* Assigned task: Which lines of the records hold the string "Phillips"? Report only how many of them there are.

* Input data:
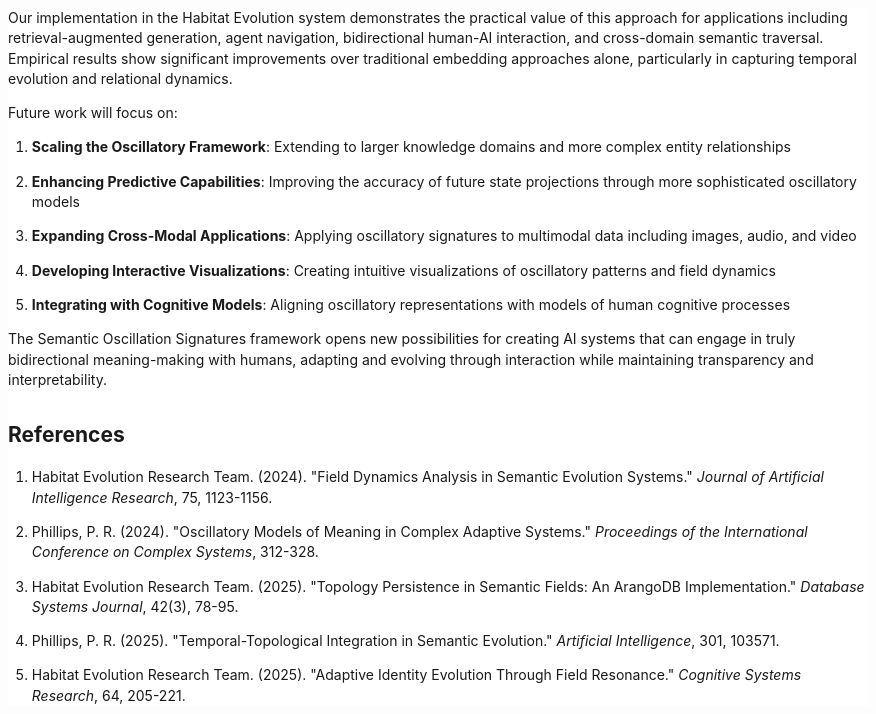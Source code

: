 Our implementation in the Habitat Evolution system demonstrates the practical value of this approach for applications including retrieval-augmented generation, agent navigation, bidirectional human-AI interaction, and cross-domain semantic traversal. Empirical results show significant improvements over traditional embedding approaches alone, particularly in capturing temporal evolution and relational dynamics.

Future work will focus on:

1. **Scaling the Oscillatory Framework**: Extending to larger knowledge domains and more complex entity relationships

2. **Enhancing Predictive Capabilities**: Improving the accuracy of future state projections through more sophisticated oscillatory models

3. **Expanding Cross-Modal Applications**: Applying oscillatory signatures to multimodal data including images, audio, and video

4. **Developing Interactive Visualizations**: Creating intuitive visualizations of oscillatory patterns and field dynamics

5. **Integrating with Cognitive Models**: Aligning oscillatory representations with models of human cognitive processes

The Semantic Oscillation Signatures framework opens new possibilities for creating AI systems that can engage in truly bidirectional meaning-making with humans, adapting and evolving through interaction while maintaining transparency and interpretability.

## References

1. Habitat Evolution Research Team. (2024). "Field Dynamics Analysis in Semantic Evolution Systems." *Journal of Artificial Intelligence Research*, 75, 1123-1156.

2. Phillips, P. R. (2024). "Oscillatory Models of Meaning in Complex Adaptive Systems." *Proceedings of the International Conference on Complex Systems*, 312-328.

3. Habitat Evolution Research Team. (2025). "Topology Persistence in Semantic Fields: An ArangoDB Implementation." *Database Systems Journal*, 42(3), 78-95.

4. Phillips, P. R. (2025). "Temporal-Topological Integration in Semantic Evolution." *Artificial Intelligence*, 301, 103571.

5. Habitat Evolution Research Team. (2025). "Adaptive Identity Evolution Through Field Resonance." *Cognitive Systems Research*, 64, 205-221.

* Response to this task: 2